Sessions, with auto-rotation
const session = omnious.session({ budgetUsd: 1, model: "qwen3-72b-instruct" });
await session.ask("Read this contract and summarize it: ...");
await session.ask("Now list the termination clauses"); // cached rate, no new 402
console.log(session.remaining); // budget left, base units
await session.close(); // unspent budget refunds at epoch closeTurns share one budget authorization and stick to the cache-holding incumbent at locked cached rates; history threads automatically. If a session id burns (router 409 session_used or 402 session_dead), the SDK rotates to a fresh session and retries the turn once. SessionBurnedError only escapes if the retry fails too.
The agent tool loop
const res = await omnious.ask("What's AAPL trading at, and 6.2% of that?", {
tools: true, // shared registry: local tools + data tools
web: false, // open-web tools are OPT-IN: untrusted text
executors: { // your own tools win by name over the registry
lookup_order: async (argsJson) =>
JSON.stringify(await db.orders.find(JSON.parse(argsJson).id)),
},
maxToolRounds: 3, // each round is its own paid RFQ; past the cap the SDK stops paying
});
res.toolCalls; // [{ name, arguments, output }]

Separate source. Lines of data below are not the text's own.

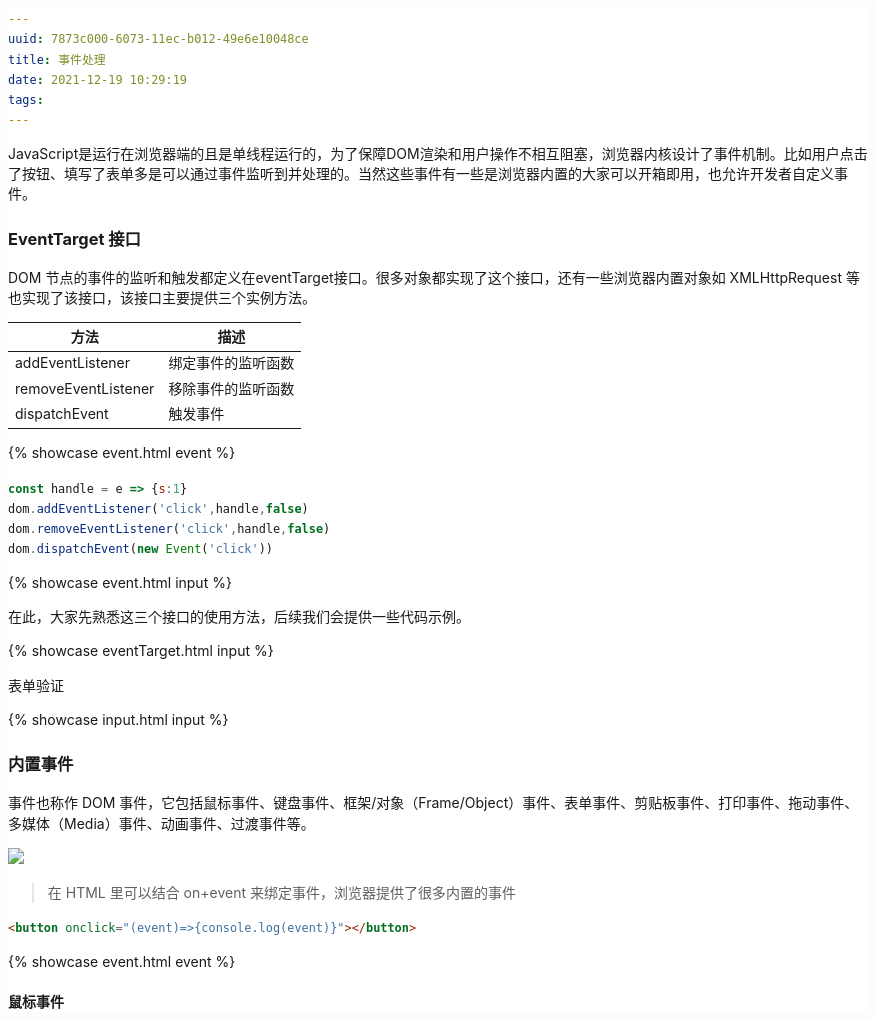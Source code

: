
 ```yaml
---
uuid: 7873c000-6073-11ec-b012-49e6e10048ce
title: 事件处理
date: 2021-12-19 10:29:19
tags:
---
```


JavaScript是运行在浏览器端的且是单线程运行的，为了保障DOM渲染和用户操作不相互阻塞，浏览器内核设计了事件机制。比如用户点击了按钮、填写了表单多是可以通过事件监听到并处理的。当然这些事件有一些是浏览器内置的大家可以开箱即用，也允许开发者自定义事件。

### EventTarget 接口

DOM 节点的事件的监听和触发都定义在eventTarget接口。很多对象都实现了这个接口，还有一些浏览器内置对象如 XMLHttpRequest 等也实现了该接口，该接口主要提供三个实例方法。

| 方法                  | 描述        |
| ------------------- | --------- |
| addEventListener    | 绑定事件的监听函数 |
| removeEventListener | 移除事件的监听函数 |
| dispatchEvent       | 触发事件      |

{% showcase event.html event %}

```js
const handle = e => {s:1}
dom.addEventListener('click',handle,false)
dom.removeEventListener('click',handle,false)
dom.dispatchEvent(new Event('click'))
```

{% showcase event.html input %}

在此，大家先熟悉这三个接口的使用方法，后续我们会提供一些代码示例。

{% showcase eventTarget.html input %}

表单验证

{% showcase input.html input %}

### 内置事件

事件也称作 DOM 事件，它包括鼠标事件、键盘事件、框架/对象（Frame/Object）事件、表单事件、剪贴板事件、打印事件、拖动事件、多媒体（Media）事件、动画事件、过渡事件等。

![](https://tse4-mm.cn.bing.net/th/id/OIP-C.1l4OcMdQR8o2vGTSoDt-QAHaFS?pid=ImgDet&rs=1)

> 在 HTML 里可以结合 on+event 来绑定事件，浏览器提供了很多内置的事件

```html
<button onclick="(event)=>{console.log(event)}"></button>
```

{% showcase event.html event %}

#### 鼠标事件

res.requestIds; // one paid request per roundTool definitions and executors are the same registry the CLI uses. Results return as role:"tool" messages and each follow-up round is its own auction, so an agent loop is a sequence of cleared prices, not one opaque bill.
Spend caps
spendCaps takes perQueryUsd, perHourUsd, and perDayUsd. They bind on the 402's worst case before anything is signed: a query that would blow a window is refused with no payment made, throwing OmniousError with code spend_cap. The ledger is in-memory; persist it across processes with spendLedger() out and spendLedger in. The router additionally enforces maxPriceUsd per turn server-side, in-auction.
Images and every read surface
generateImage(prompt, opts) returns { b64, revisedPrompt } through the same 402 flow. Every read endpoint of the market has a typed method: receipts, request and session economics, the book, stats, candles, the composite index, points, provider reports, and best-execution through your x-api-key. Forward locks and patient orders are there too (createLock, placeOrder).
OmniousError with { status, code?, message }. Notable codes: spend_cap (client-side refusal, nothing signed) and provider_failed (you were not charged; retrying re-runs the auction).The wire logic imports from the router's own client modules, so the SDK and CLI share one source of truth, and the test suite drives every feature above against the real router on the mock chain.